In front of the old house the tree used to stand. Now, it was just the remains. But the remains still stood.
It was just an old tree stump. Oddly placed in front of the house. But when I added my imagination it became a portal to the heavens.
Upon it, I climbed, and stood.
I looked left. I looked right. To my left was the lane leading to the main road a quarter of a mile away. It seemed like a very long road at the time. To my right was a field that led to “the water”. But I couldn’t see the water. I could only see a pathway through the fields.
I stood upon my portal and I sang. Loudly. “When the saints come marching in”.
I looked to my right. I belted out “oh when the saints come marching in”.
My imagination calling upon-and demanding-that the troops of saints come marching in.
I stared down that field.
I sang again. Louder. The sky hung low and grey. The air was soft and cool. Dry. Even though I was outside I felt like was enclosed within the lowered sky and the colors of the world closing down for fall.
I stared down the field.

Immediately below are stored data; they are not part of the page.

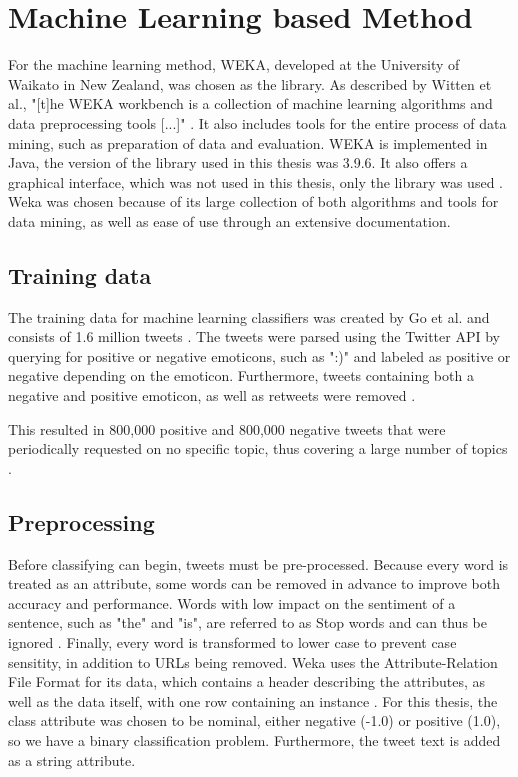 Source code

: \section{Machine Learning based Method}

For the machine learning method, WEKA, developed at the University of Waikato in New Zealand, was chosen as the library. As described by Witten et al., "[t]he WEKA workbench is a collection of machine learning algorithms and data preprocessing tools [...]" \cite[p.~7]{weka}. It also includes tools for the entire process of data mining, such as preparation of data and evaluation. WEKA is implemented in Java, the version of the library used in this thesis was 3.9.6. It also offers a graphical interface, which was not used in this thesis, only the library was used \cite{weka}. Weka was chosen because of its large collection of both algorithms and tools for data mining, as well as ease of use through an extensive documentation.

\subsection{Training data}
The training data for machine learning classifiers was created by Go et al. and consists of 1.6 million tweets \cite{GoBHaHua2009}. The tweets were parsed using the Twitter API by querying for positive or negative emoticons, such as ":)" and labeled as positive or negative depending on the emoticon. Furthermore, tweets containing both a negative and positive emoticon, as well as retweets were removed \cite{GoBHaHua2009}.

This resulted in 800,000 positive and 800,000 negative tweets that were periodically requested on no specific topic, thus covering a large number of topics \cite{GoBHaHua2009}.


\subsection{Preprocessing}
Before classifying can begin, tweets must be pre-processed. Because every word is treated as an attribute, some words can be removed in advance to improve both accuracy and performance. Words with low impact on the sentiment of a sentence, such as "the" and "is", are referred to as Stop words and can thus be ignored \cite{DBLP:journals/csur/GiachanouC16}. Finally, every word is transformed to lower case to prevent case sensitity, in addition to URLs being removed. Weka uses the Attribute-Relation File Format for its data, which contains a header describing the attributes, as well as the data itself, with one row containing an instance \cite{weka}. For this thesis, the class attribute was chosen to be nominal, either negative (-1.0) or positive (1.0), so we have a binary classification problem. Furthermore, the tweet text is added as a string attribute.

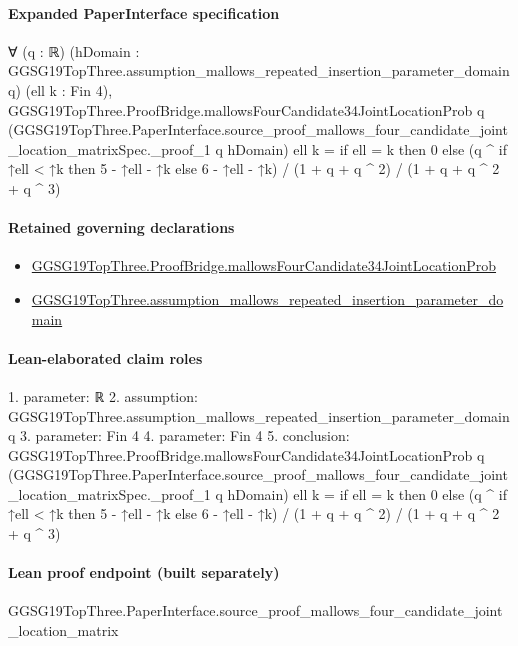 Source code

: \documentclass[10pt]{article}
\begin{document}
\paragraph{Expanded PaperInterface specification}
\begin{ReviewVerbatim}
∀ (q : ℝ) (hDomain : GGSG19TopThree.assumption_mallows_repeated_insertion_parameter_domain q) (ell k : Fin 4),
  GGSG19TopThree.ProofBridge.mallowsFourCandidate34JointLocationProb q
      (GGSG19TopThree.PaperInterface.source_proof_mallows_four_candidate_joint_location_matrixSpec._proof_1 q hDomain)
      ell k =
    if ell = k then 0
    else (q ^ if ↑ell < ↑k then 5 - ↑ell - ↑k else 6 - ↑ell - ↑k) / (1 + q + q ^ 2) / (1 + q + q ^ 2 + q ^ 3)
\end{ReviewVerbatim}

\paragraph{Retained governing declarations}
\begin{itemize}\raggedright
\item \hyperlink{governing-declaration-5e7c437f2a878b84}{GGSG19\allowbreak{}Top\allowbreak{}Three.\allowbreak{}Proof\allowbreak{}Bridge.\allowbreak{}mallows\allowbreak{}Four\allowbreak{}Candidate34\allowbreak{}Joint\allowbreak{}Location\allowbreak{}Prob}
\item \hyperlink{paper-prerequisite-6aeda38fed7688bf}{GGSG19\allowbreak{}Top\allowbreak{}Three.\allowbreak{}assumption\_\allowbreak{}mallows\_\allowbreak{}repeated\_\allowbreak{}insertion\_\allowbreak{}parameter\_\allowbreak{}domain}
\end{itemize}
\paragraph{Lean-elaborated claim roles}\begin{ReviewVerbatim}
1. parameter: ℝ
2. assumption: GGSG19TopThree.assumption_mallows_repeated_insertion_parameter_domain q
3. parameter: Fin 4
4. parameter: Fin 4
5. conclusion: GGSG19TopThree.ProofBridge.mallowsFourCandidate34JointLocationProb q
    (GGSG19TopThree.PaperInterface.source_proof_mallows_four_candidate_joint_location_matrixSpec._proof_1 q hDomain) ell
    k =
  if ell = k then 0
  else (q ^ if ↑ell < ↑k then 5 - ↑ell - ↑k else 6 - ↑ell - ↑k) / (1 + q + q ^ 2) / (1 + q + q ^ 2 + q ^ 3)
\end{ReviewVerbatim}

\paragraph{Lean proof endpoint (built separately)}\begin{ReviewVerbatim}
GGSG19TopThree.PaperInterface.source_proof_mallows_four_candidate_joint_location_matrix
\end{ReviewVerbatim}
\end{document}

Fully expecting the saints to come marching in. Up to me. In a glorious chorus.
I belted out the first few lines.
Staring down the field. Believing I could summon them.
There was nothing to deter me. I had to have faith. And patience. I believed.
My singing was powerful. It felt good. And loud. If I waited. And if I sang. I would see them. How could they refuse this child who sang. And believed. And beckoned them.
I sang again.
I could do this all day.
Until my brother came out and told me to shut up. Dad was trying to take a nap.
I jumped off of the portal. And it returned to being just a tree stump. On a dark and cool fall day.
I am pretty sure I was just beginning to see halos flashing through from the edges of the fields.
Now we will never know.
This is the very tree that one day long after this picture was taken, turned in to a tree stump, turned in to my portal, and returned to being just a tree stump.